### Activity
The answer must be every line of the records below that contains the word "project".

### Records for processing
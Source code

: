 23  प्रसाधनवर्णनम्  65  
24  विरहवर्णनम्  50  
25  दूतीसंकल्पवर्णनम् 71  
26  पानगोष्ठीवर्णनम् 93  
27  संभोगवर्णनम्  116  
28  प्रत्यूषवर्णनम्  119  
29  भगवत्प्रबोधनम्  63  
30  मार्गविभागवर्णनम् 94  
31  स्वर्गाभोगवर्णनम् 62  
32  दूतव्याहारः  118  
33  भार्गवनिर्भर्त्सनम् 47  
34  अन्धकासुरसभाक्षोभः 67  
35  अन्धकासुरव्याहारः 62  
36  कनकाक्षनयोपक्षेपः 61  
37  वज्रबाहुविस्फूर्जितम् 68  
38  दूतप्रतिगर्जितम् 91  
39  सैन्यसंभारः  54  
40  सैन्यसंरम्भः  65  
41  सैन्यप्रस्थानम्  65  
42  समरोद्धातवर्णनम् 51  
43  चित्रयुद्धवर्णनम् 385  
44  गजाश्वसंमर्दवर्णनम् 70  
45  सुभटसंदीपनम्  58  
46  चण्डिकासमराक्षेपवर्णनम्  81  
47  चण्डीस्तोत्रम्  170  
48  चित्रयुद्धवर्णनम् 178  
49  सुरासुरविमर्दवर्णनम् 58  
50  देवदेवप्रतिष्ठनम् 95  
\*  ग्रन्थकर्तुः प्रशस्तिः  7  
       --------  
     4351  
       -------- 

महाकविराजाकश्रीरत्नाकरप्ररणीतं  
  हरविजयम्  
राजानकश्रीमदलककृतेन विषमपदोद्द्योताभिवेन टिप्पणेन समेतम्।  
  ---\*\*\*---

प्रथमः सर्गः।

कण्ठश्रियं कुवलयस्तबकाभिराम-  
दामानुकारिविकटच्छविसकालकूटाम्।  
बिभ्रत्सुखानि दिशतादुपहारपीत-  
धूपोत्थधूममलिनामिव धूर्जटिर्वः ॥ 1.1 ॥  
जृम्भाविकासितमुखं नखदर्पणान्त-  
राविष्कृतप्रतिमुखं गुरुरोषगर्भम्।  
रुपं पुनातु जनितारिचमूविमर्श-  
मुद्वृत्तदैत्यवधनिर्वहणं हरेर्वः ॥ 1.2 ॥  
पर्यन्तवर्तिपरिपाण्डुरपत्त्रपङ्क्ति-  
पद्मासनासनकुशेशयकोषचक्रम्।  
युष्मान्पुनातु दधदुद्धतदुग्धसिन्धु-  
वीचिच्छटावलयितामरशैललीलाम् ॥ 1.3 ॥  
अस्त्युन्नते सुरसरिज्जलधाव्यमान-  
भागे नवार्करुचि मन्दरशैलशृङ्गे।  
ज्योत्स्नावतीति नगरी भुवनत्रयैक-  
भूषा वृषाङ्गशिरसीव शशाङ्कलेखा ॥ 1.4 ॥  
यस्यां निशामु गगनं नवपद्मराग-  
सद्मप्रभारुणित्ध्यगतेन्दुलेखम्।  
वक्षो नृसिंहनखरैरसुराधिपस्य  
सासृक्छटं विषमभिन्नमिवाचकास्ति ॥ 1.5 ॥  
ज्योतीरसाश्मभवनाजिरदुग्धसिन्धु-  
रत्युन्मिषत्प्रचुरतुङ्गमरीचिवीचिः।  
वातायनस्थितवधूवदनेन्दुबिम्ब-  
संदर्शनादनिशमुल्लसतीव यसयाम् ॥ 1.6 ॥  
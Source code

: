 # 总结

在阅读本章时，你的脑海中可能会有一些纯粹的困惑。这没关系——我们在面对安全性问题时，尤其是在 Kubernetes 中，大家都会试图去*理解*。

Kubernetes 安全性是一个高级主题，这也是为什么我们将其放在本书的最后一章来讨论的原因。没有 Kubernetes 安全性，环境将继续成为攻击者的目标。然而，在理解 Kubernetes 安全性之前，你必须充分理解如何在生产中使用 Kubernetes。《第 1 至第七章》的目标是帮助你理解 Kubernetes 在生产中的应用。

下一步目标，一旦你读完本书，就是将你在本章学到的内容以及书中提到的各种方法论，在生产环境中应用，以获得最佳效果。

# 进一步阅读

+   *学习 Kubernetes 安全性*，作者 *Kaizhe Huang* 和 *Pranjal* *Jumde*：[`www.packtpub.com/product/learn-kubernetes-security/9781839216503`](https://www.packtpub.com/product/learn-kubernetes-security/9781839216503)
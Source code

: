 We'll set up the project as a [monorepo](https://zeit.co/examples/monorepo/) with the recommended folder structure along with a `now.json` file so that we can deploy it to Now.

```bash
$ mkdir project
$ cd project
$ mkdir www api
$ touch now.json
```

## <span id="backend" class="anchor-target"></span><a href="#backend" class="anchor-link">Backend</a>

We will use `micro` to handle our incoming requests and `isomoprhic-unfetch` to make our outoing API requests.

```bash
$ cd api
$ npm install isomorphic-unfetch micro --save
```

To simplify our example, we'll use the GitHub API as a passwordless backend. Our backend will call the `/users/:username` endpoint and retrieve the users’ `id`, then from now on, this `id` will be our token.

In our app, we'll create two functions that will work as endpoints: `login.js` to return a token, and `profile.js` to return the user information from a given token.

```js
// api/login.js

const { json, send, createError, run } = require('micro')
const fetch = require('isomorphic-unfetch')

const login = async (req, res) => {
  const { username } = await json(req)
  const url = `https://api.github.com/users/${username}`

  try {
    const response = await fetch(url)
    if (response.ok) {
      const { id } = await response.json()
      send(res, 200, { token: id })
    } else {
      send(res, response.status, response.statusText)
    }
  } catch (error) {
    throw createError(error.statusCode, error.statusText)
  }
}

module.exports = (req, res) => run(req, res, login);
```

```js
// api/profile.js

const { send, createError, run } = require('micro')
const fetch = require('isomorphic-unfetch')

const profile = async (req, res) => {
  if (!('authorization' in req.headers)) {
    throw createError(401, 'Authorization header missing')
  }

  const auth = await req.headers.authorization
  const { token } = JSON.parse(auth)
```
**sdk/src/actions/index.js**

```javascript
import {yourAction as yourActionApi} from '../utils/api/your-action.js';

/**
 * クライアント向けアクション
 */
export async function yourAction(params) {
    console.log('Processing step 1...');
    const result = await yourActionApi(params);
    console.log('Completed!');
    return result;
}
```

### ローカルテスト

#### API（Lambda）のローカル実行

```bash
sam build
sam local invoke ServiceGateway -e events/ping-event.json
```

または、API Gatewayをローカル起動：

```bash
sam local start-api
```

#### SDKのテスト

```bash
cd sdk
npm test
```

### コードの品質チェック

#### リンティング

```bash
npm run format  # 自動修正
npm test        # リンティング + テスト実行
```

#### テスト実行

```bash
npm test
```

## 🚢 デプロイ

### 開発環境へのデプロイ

### Response
: We'll set up the project as a [monorepo](https://zeit.co/examples/monorepo/) with the recommended folder structure along with a `now.json` file so that we can deploy it to Now.
$ mkdir project
$ cd project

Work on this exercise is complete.